1 Department of Medical Ethics and Deontology and 2 Department of Forensic Sciences, University of Crete Medical School, Heraklion, Greece 3 Department of Vascular Surgery, University of Thessaly Medical School, Larissa, Greece, 4 Radiology Unit, Asklepeion Medical Center, Heraklion, Crete, Greece


Venous thromboembolism associated with prolonged sitting during air travel has been reported in the medical literature. The aim of this article was to review whether the existing evidence can raise ethical concerns and grounds for legal implications. Review of the pertinent literature. Long duration air travel is linked with venous thromboembolism in susceptible individuals.
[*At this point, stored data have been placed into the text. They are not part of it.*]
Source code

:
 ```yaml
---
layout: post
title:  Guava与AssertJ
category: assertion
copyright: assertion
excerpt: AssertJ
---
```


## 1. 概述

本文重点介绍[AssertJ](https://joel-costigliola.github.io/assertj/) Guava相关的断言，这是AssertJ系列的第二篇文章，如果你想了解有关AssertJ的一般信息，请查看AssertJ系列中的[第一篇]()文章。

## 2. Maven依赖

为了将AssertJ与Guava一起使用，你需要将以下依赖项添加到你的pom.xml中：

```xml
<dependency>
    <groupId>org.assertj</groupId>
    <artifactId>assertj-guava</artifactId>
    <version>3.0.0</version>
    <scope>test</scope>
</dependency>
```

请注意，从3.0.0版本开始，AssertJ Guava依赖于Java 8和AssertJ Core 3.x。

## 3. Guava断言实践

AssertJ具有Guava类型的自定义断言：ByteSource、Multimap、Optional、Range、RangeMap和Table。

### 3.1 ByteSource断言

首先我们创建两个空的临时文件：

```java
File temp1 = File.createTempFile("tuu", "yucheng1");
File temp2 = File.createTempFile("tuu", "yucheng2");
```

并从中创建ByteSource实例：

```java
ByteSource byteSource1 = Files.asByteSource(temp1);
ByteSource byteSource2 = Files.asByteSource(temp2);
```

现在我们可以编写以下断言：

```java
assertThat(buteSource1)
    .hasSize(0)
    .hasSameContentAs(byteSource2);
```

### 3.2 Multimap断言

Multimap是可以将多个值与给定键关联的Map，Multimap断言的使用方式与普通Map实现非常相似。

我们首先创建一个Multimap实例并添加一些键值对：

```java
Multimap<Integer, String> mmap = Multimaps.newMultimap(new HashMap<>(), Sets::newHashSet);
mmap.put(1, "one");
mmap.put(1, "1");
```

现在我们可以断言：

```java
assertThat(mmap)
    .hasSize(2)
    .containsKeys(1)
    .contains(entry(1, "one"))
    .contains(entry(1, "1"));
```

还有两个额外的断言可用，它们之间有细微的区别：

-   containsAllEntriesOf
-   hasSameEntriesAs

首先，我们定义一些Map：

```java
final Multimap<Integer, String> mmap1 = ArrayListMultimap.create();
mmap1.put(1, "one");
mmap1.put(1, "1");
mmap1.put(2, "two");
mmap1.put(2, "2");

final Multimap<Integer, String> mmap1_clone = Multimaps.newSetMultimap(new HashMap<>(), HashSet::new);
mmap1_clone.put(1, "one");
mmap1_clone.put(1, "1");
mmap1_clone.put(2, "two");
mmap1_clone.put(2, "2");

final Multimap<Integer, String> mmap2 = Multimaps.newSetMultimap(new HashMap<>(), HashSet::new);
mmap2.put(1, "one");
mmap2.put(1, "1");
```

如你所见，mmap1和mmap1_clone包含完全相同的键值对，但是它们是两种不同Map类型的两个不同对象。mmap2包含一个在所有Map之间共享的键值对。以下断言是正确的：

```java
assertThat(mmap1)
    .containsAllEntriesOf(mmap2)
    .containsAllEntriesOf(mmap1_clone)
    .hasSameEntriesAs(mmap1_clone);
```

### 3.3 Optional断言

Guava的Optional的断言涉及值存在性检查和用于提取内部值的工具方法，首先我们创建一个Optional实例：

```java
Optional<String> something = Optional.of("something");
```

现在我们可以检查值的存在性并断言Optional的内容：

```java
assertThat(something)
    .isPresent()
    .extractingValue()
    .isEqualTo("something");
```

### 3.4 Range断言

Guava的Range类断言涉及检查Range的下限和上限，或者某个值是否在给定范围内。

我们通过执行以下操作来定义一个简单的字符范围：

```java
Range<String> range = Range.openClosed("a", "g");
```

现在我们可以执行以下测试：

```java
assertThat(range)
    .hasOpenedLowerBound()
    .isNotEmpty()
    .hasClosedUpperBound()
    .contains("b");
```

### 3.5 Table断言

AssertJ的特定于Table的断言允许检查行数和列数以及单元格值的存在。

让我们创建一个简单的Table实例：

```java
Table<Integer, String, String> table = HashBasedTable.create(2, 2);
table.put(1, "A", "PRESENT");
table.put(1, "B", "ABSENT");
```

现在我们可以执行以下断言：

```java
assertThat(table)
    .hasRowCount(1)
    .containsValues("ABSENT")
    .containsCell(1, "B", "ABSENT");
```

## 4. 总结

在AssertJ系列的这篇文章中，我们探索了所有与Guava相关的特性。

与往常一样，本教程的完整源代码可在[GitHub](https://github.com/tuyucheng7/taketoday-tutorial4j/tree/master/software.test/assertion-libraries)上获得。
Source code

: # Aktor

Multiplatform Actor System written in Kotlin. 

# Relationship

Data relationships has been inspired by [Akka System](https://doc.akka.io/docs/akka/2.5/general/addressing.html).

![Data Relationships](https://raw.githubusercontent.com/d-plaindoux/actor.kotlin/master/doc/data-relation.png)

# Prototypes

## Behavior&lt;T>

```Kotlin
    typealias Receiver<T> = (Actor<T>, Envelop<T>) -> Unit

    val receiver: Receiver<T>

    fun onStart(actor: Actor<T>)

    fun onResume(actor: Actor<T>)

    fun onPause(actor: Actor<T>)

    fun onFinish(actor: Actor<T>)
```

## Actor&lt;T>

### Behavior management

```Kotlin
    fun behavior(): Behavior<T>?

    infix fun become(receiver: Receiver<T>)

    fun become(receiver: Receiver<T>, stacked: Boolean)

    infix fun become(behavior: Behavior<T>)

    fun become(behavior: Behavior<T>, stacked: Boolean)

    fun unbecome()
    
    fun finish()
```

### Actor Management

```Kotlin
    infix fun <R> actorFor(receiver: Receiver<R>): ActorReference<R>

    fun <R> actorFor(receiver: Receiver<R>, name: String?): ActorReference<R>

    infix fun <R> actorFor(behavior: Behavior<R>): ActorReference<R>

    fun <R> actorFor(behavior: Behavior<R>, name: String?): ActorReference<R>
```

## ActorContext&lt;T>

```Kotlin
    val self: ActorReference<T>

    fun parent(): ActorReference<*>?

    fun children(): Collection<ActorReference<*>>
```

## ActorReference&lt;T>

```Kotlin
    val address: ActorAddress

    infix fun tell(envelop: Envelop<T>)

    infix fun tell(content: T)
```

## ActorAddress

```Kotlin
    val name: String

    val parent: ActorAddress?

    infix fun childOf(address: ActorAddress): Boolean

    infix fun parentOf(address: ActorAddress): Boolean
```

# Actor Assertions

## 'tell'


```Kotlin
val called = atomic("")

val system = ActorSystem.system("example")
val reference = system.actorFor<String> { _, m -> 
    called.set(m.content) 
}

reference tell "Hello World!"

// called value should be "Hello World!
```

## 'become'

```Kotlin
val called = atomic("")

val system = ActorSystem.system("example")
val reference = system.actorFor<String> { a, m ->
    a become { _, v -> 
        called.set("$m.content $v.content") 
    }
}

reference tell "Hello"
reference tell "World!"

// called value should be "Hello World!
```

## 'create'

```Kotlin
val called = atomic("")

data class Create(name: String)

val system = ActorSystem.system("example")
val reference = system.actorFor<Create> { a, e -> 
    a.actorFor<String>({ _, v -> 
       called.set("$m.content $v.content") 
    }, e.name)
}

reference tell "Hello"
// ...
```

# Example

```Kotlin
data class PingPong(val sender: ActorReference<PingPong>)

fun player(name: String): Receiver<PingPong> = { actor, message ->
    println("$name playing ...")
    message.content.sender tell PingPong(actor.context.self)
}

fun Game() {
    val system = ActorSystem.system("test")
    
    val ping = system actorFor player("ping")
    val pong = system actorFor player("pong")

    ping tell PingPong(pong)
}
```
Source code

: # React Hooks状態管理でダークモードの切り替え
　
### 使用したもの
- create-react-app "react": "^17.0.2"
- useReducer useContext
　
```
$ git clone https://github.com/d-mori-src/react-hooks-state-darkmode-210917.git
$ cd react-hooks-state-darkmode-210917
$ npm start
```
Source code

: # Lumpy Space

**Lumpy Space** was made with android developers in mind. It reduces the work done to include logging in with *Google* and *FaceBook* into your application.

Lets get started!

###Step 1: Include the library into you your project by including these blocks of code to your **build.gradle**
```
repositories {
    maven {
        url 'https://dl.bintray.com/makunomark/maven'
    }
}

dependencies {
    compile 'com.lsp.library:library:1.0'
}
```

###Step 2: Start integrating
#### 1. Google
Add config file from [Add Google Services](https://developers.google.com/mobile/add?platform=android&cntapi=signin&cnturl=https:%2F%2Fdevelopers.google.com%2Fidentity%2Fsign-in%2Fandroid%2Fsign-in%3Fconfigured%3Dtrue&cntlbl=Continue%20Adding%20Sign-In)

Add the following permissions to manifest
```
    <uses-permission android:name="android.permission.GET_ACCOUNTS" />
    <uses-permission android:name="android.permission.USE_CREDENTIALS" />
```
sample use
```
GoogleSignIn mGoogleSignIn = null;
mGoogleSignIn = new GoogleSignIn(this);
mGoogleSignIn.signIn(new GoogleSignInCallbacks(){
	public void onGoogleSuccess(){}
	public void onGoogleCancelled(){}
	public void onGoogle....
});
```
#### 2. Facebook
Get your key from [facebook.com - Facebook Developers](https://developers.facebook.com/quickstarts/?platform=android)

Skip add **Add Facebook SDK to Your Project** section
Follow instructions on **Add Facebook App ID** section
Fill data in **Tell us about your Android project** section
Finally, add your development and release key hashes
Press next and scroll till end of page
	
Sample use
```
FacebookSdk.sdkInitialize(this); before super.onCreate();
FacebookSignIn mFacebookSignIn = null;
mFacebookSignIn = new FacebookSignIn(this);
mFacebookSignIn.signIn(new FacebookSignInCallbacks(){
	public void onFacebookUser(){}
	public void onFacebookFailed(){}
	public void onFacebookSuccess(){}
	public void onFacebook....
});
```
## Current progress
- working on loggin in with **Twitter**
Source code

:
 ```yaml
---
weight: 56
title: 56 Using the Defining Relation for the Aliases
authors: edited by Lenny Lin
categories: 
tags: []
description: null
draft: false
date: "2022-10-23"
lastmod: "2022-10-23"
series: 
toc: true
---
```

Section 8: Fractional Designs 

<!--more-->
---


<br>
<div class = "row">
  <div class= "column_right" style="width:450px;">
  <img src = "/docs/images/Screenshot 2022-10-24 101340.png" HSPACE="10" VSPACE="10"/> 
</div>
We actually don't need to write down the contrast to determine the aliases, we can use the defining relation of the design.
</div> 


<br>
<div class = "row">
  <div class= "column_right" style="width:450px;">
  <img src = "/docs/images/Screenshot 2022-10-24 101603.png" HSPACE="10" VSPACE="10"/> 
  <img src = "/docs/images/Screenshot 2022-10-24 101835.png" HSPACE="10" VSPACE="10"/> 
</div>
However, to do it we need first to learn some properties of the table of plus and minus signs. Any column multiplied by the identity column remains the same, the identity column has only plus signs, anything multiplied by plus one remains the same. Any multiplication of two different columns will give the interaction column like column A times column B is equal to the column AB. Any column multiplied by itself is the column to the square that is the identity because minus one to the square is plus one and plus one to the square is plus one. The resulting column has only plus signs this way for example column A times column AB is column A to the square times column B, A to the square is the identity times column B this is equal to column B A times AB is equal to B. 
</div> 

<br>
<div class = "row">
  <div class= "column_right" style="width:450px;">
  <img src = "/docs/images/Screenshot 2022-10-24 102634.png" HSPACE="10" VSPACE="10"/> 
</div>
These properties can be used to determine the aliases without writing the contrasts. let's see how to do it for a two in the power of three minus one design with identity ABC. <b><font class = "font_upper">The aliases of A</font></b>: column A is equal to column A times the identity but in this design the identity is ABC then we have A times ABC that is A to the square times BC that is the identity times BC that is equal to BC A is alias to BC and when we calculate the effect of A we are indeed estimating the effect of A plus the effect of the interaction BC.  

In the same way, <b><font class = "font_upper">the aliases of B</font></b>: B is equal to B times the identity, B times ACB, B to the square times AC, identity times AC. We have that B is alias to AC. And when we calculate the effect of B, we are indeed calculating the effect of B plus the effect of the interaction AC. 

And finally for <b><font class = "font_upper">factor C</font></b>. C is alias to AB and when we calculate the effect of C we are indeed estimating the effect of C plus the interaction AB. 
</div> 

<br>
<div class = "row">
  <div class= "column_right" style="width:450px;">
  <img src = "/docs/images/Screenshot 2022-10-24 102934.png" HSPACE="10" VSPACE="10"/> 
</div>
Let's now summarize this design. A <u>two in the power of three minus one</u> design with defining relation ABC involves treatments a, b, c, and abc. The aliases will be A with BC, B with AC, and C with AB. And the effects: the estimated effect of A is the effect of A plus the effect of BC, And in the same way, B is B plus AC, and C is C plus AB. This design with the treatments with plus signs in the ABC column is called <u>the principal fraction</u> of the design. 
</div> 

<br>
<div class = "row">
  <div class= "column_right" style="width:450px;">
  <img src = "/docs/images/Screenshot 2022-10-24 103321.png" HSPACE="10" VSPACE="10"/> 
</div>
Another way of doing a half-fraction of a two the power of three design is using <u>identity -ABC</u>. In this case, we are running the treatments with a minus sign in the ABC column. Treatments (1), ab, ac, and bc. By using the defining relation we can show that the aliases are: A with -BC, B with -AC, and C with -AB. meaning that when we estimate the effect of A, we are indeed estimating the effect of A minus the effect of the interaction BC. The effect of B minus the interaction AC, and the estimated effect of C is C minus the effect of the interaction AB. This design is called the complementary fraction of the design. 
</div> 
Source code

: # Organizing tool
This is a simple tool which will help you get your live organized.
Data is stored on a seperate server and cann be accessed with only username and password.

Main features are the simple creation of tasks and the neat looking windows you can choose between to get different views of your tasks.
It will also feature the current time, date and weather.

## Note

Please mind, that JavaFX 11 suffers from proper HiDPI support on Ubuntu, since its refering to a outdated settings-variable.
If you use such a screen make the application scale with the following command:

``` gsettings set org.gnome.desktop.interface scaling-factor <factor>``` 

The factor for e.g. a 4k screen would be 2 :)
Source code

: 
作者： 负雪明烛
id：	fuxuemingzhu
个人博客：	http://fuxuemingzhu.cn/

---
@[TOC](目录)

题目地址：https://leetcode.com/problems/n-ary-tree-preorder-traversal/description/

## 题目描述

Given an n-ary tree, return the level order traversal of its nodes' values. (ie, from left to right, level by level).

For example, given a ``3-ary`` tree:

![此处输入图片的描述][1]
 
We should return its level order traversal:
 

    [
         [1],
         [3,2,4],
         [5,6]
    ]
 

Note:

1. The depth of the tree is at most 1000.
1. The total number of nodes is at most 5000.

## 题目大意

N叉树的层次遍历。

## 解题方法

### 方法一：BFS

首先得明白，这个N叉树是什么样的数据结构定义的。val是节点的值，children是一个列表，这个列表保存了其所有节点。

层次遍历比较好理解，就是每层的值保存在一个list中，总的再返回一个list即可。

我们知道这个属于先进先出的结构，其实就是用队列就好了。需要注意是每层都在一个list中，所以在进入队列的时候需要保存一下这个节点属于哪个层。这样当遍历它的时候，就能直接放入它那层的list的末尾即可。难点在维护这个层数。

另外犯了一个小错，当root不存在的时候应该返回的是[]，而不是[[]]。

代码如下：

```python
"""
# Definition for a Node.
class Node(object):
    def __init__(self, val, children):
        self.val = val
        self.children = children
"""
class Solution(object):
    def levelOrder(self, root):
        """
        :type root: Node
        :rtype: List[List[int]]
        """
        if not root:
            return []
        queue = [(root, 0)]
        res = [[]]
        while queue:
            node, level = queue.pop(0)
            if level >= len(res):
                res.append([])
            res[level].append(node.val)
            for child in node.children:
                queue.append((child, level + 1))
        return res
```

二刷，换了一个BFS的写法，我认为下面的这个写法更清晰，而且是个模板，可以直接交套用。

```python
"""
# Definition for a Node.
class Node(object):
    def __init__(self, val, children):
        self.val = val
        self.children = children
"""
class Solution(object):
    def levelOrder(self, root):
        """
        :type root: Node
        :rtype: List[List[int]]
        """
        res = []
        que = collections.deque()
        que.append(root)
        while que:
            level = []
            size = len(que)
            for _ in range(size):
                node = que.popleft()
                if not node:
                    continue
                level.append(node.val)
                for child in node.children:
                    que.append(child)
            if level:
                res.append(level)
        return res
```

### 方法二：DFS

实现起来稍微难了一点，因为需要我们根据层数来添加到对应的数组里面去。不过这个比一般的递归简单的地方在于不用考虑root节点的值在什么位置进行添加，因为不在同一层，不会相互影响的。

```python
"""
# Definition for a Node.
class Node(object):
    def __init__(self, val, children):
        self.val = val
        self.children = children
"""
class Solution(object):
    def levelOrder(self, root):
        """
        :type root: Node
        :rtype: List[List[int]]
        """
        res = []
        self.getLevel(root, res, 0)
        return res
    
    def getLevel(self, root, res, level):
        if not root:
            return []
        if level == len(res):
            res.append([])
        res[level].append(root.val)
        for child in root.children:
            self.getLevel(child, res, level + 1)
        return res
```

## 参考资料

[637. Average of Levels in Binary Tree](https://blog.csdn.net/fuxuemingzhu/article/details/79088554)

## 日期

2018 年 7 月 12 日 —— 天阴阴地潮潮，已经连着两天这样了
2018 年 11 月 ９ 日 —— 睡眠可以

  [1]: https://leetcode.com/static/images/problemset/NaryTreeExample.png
However, the jurisdictions in countries that have adopted the Warsaw Convention 1929 and its amendment at Hague in 1955 have invariably based their approach on whether venous thromboembolism developed after air travel is an “accident” under the provision of article 17. Not only this has failed to be proven under various jurisdictions but also inaction, including not warning of the risk and not giving advice on the precautions that would minimise that risk have not been considered sufficient to rank venous thromboembolism as an “accident”. While there is scientific evidence to support that long-haul flights may predispose to the development of venous thromboembolism in susceptible individuals, there is a clear trend in various jurisdictions that the airline carrier does not incur liability under the Warsaw convention. Nevertheless, the existing scientific evidence raises ethical concerns on the need for information and advice on prevention to those passengers at risk from the airline companies.